• [Exercise prompt]: Lines holding the string "include" are the ones to copy from this listing.

• [Source data]:
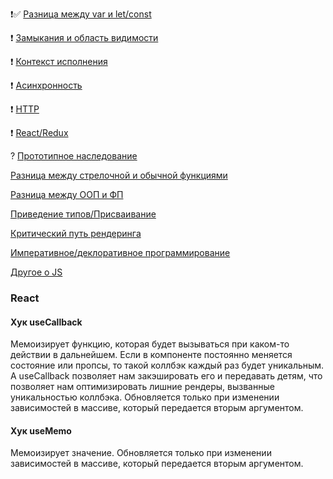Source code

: ❗️✅ [Разница между var и let/const](./basics/let_and_const.md)

❗️ [Замыкания и область видимости](./basics/circuit.md)

❗️ [Контекст исполнения](./basics/this.md)

❗️ [Асинхронность](./basics/promise.md)

❗️ [HTTP](./basics/http_methods.md)

❗️ [React/Redux](./basics/react_redux.md)

? [Прототипное наследование](./basics/prototype_inheritance.md)

[Разница между стрелочной и обычной функциями](./basics/arrow_functions_and_ordinary.md)

[Разница между ООП и ФП](./basics/oop_or_fp.md)

[Приведение типов/Присваивание](./basics/cast_of_types.md)

[Критический путь рендеринга](./basics/critical_rendering_path.md)

[Императивное/деклоративное программирование](./basics/imperative_declarative_programming.md)

[Другое о JS](./basics/other_js.md)

### React 
#### Хук useCallback

Мемоизирует функцию, которая будет вызываться при каком-то действии в дальнейшем. Если в компоненте постоянно меняется состояние или пропсы, то такой коллбэк каждый раз будет уникальным. А useCallback позволяет нам закэшировать его и передавать детям, что позволяет нам оптимизировать лишние рендеры, вызванные уникальностью коллбэка. Обновляется только при изменении зависимостей в массиве, который передается вторым аргументом.
#### Хук useMemo

Мемоизирует значение. Обновляется только при изменении зависимостей в массиве, который передается вторым аргументом.

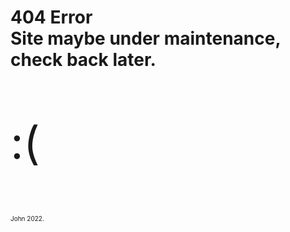 <html>
	<body>
		<h1>404 Error <br>
		Site maybe under maintenance, check back later.</h1>
		<p style="font-size:72px;"> :( </p>
		<p style="font-size:10px;">John 2022.</p>
	</body>
</html>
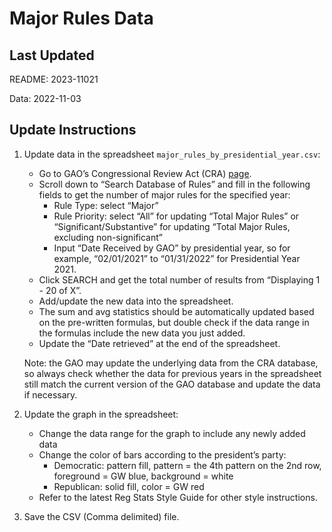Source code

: # Major Rules Data

## Last Updated

README: 2023-11021

Data: 2022-11-03

## Update Instructions

1. Update data in the spreadsheet `major_rules_by_presidential_year.csv`:

    - Go to GAO’s Congressional Review Act (CRA) [page](https://www.gao.gov/legal/other-legal-work/congressional-review-act).  
    - Scroll down to “Search Database of Rules” and fill in the following fields to get the number of major rules for the specified year:  
      - Rule Type: select “Major”
      - Rule Priority: select “All” for updating “Total Major Rules” or “Significant/Substantive” for updating “Total Major Rules, excluding non-significant”
      - Input “Date Received by GAO” by presidential year, so for example, “02/01/2021” to “01/31/2022” for Presidential Year 2021.
    - Click SEARCH and get the total number of results from “Displaying 1 - 20 of X”.  
    - Add/update the new data into the spreadsheet.  
    - The sum and avg statistics should be automatically updated based on the pre-written formulas, but double check if the data range in the formulas include the new data you just added.  
    - Update the “Date retrieved” at the end of the spreadsheet.  

    Note: the GAO may update the underlying data from the CRA database, so always check whether the data for previous years in the spreadsheet still match the current version of the GAO database and update the data if necessary.

2. Update the graph in the spreadsheet:

    - Change the data range for the graph to include any newly added data  
    - Change the color of bars according to the president’s party:  
        - Democratic: pattern fill, pattern = the 4th pattern on the 2nd row, foreground = GW blue, background = white
        - Republican: solid fill, color = GW red
    - Refer to the latest Reg Stats Style Guide for other style instructions.  

3. Save the CSV (Comma delimited) file.
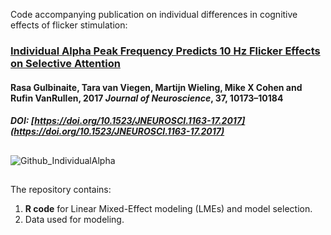 Code accompanying publication on individual differences in cognitive effects of flicker stimulation:
### [Individual Alpha Peak Frequency Predicts 10 Hz Flicker Effects on Selective Attention](https://www.jneurosci.org/content/37/42/10173)

#### Rasa Gulbinaite, Tara van Viegen, Martijn Wieling, Mike X Cohen and Rufin VanRullen, 2017 _Journal of Neuroscience_, 37, 10173–10184

##### DOI: [https://doi.org/10.1523/JNEUROSCI.1163-17.2017](https://doi.org/10.1523/JNEUROSCI.1163-17.2017)
##
![Github_IndividualAlpha](https://github.com/user-attachments/assets/32429a7c-0079-4f81-b010-982f82e39cbd)
##
The repository contains:

1. **R code** for Linear Mixed-Effect modeling (LMEs) and model selection.
2. Data used for modeling.
   

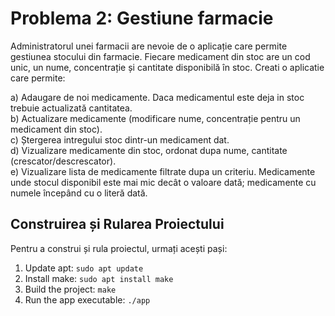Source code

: # Problema 2: Gestiune farmacie

Administratorul unei farmacii are nevoie de o aplicație care permite gestiunea stocului din farmacie. Fiecare medicament din stoc are un cod unic, un nume, concentrație și cantitate disponibilă în stoc. Creati o aplicatie care permite:

a) Adaugare de noi medicamente. Daca medicamentul este deja in stoc trebuie actualizată cantitatea.  
b) Actualizare medicamente (modificare nume, concentrație pentru un medicament din stoc).  
c) Ștergerea intregului stoc dintr-un medicament dat.  
d) Vizualizare medicamente din stoc, ordonat dupa nume, cantitate (crescator/descrescator).  
e) Vizualizare lista de medicamente filtrate dupa un criteriu. Medicamente unde stocul disponibil este mai mic decât o valoare dată; medicamente cu numele începând cu o literă dată.

## Construirea și Rularea Proiectului

Pentru a construi și rula proiectul, urmați acești pași:

1. Update apt: `sudo apt update`
2. Install make: `sudo apt install make`
3. Build the project: `make`
4. Run the app executable: `./app`
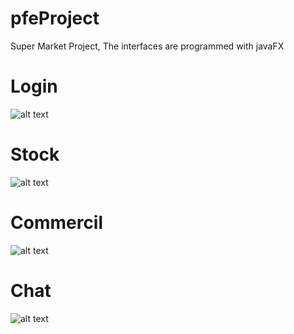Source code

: # pfeProject
Super Market Project,
 The interfaces are programmed with javaFX
# Login 
![alt text](https://github.com/Ahmed-dev-vpc/pfeProject/blob/master/projectImages/log4.png?raw=true)
# Stock
![alt text](https://github.com/Ahmed-dev-vpc/pfeProject/blob/master/projectImages/stok8.png?raw=true)
# Commercil
![alt text](https://github.com/Ahmed-dev-vpc/pfeProject/blob/master/projectImages/comr6.png?raw=true)
# Chat
![alt text](https://github.com/Ahmed-dev-vpc/pfeProject/blob/master/projectImages/comr7.png?raw=true)

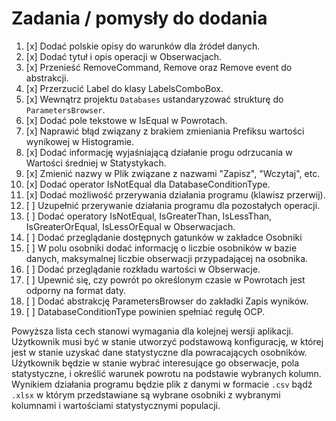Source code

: # Zadania / pomysły do dodania

1.  [x] Dodać polskie opisy do warunków dla źródeł danych.
2.  [x] Dodać tytuł i opis operacji w Obserwacjach.
3.  [x] Przenieść RemoveCommand, Remove oraz Remove event do abstrakcji.
4.  [x] Przerzucić Label do klasy LabelsComboBox.
5.  [x] Wewnątrz projektu `Databases` ustandaryzować strukturę do `ParametersBrowser`.
6.  [x] Dodać pole tekstowe w IsEqual w Powrotach.
7.  [x] Naprawić błąd związany z brakiem zmieniania Prefiksu wartości wynikowej w Histogramie.
8.  [x] Dodać informację wyjaśniającą działanie progu odrzucania w Wartości średniej w Statystykach. 
9.  [x] Zmienić nazwy w Plik związane z nazwami "Zapisz", "Wczytaj", etc.
10. [x] Dodać operator IsNotEqual dla DatabaseConditionType.
11. [x] Dodać możliwość przerywania działania programu (klawisz przerwij).
12. [ ] Uzupełnić przerywanie działania programu dla pozostałych operacji.
13. [ ] Dodać operatory IsNotEqual, IsGreaterThan, IsLessThan, IsGreaterOrEqual, IsLessOrEqual w Obserwacjach.
14. [ ] Dodać przeglądanie dostępnych gatunków w zakładce Osobniki
15. [ ] W polu osobniki dodać informację o liczbie osobników w bazie danych, maksymalnej liczbie obserwacji przypadającej na osobnika.
16. [ ] Dodać przeglądanie rozkładu wartości w Obserwacje.
17. [ ] Upewnić się, czy powrót po określonym czasie w Powrotach jest odporny na format daty.
18. [ ] Dodać abstrakcję ParametersBrowser do zakładki Zapis wyników.
19. [ ] DatabaseConditionType powinien spełniać regułę OCP.

Powyższa lista cech stanowi wymagania dla kolejnej wersji aplikacji. Użytkownik musi być w stanie utworzyć podstawową konfigurację, w której jest w stanie uzyskać dane statystyczne dla powracających osobników. Użytkownik będzie w stanie wybrać interesujące go obserwacje, pola statystyczne, i określić warunek powrotu na podstawie wybranych kolumn. Wynikiem działania programu będzie plik z danymi w formacie `.csv` bądź `.xlsx` w którym przedstawiane są wybrane osobniki z wybranymi kolumnami i wartościami statystycznymi populacji.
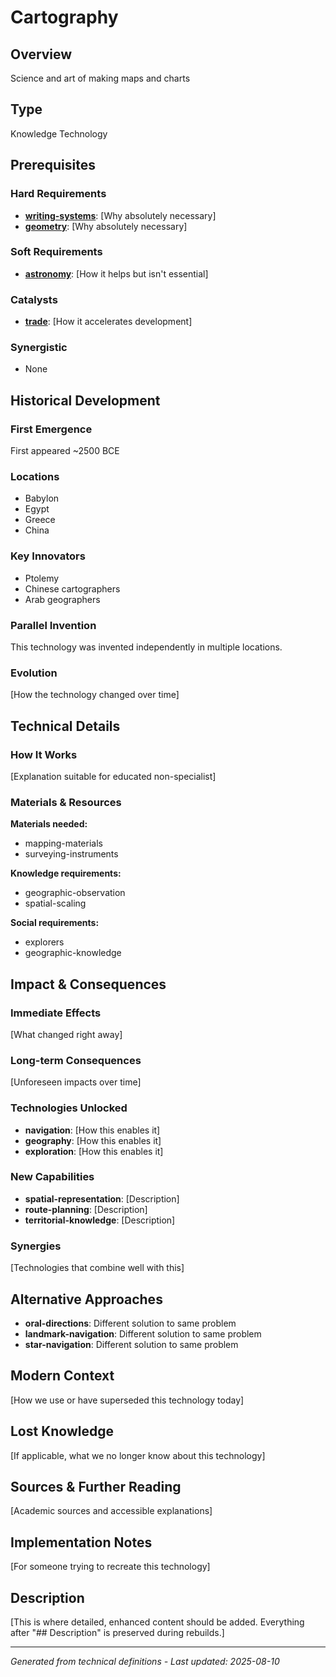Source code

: # Cartography

## Overview
Science and art of making maps and charts

## Type
Knowledge Technology

## Prerequisites

### Hard Requirements
- **[writing-systems](../writing-systems/README.md)**: [Why absolutely necessary]
- **[geometry](../geometry/README.md)**: [Why absolutely necessary]

### Soft Requirements
- **[astronomy](../astronomy/README.md)**: [How it helps but isn't essential]

### Catalysts
- **[trade](../trade/README.md)**: [How it accelerates development]

### Synergistic
- None

## Historical Development

### First Emergence
First appeared ~2500 BCE

### Locations
- Babylon
- Egypt
- Greece
- China

### Key Innovators
- Ptolemy
- Chinese cartographers
- Arab geographers

### Parallel Invention
This technology was invented independently in multiple locations.

### Evolution
[How the technology changed over time]

## Technical Details

### How It Works
[Explanation suitable for educated non-specialist]

### Materials & Resources
**Materials needed:**
- mapping-materials
- surveying-instruments


**Knowledge requirements:**
- geographic-observation
- spatial-scaling


**Social requirements:**
- explorers
- geographic-knowledge

## Impact & Consequences

### Immediate Effects
[What changed right away]

### Long-term Consequences
[Unforeseen impacts over time]

### Technologies Unlocked
- **navigation**: [How this enables it]
- **geography**: [How this enables it]
- **exploration**: [How this enables it]

### New Capabilities
- **spatial-representation**: [Description]
- **route-planning**: [Description]
- **territorial-knowledge**: [Description]

### Synergies
[Technologies that combine well with this]

## Alternative Approaches
- **oral-directions**: Different solution to same problem
- **landmark-navigation**: Different solution to same problem
- **star-navigation**: Different solution to same problem

## Modern Context
[How we use or have superseded this technology today]

## Lost Knowledge
[If applicable, what we no longer know about this technology]

## Sources & Further Reading
[Academic sources and accessible explanations]

## Implementation Notes
[For someone trying to recreate this technology]

## Description












[This is where detailed, enhanced content should be added. Everything after "## Description" is preserved during rebuilds.]

---
*Generated from technical definitions - Last updated: 2025-08-10*
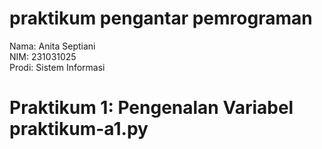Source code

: # praktikum pengantar pemrograman
<div> Nama: Anita Septiani </div>
<div> NIM: 231031025 </div>
<div> Prodi: Sistem Informasi </div>

# Praktikum 1: Pengenalan Variabel praktikum-a1.py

• [Reply to the task]:
    - The sum and avg statistics should be automatically updated based on the pre-written formulas, but double check if the data range in the formulas include the new data you just added.  
    - Change the data range for the graph to include any newly added data  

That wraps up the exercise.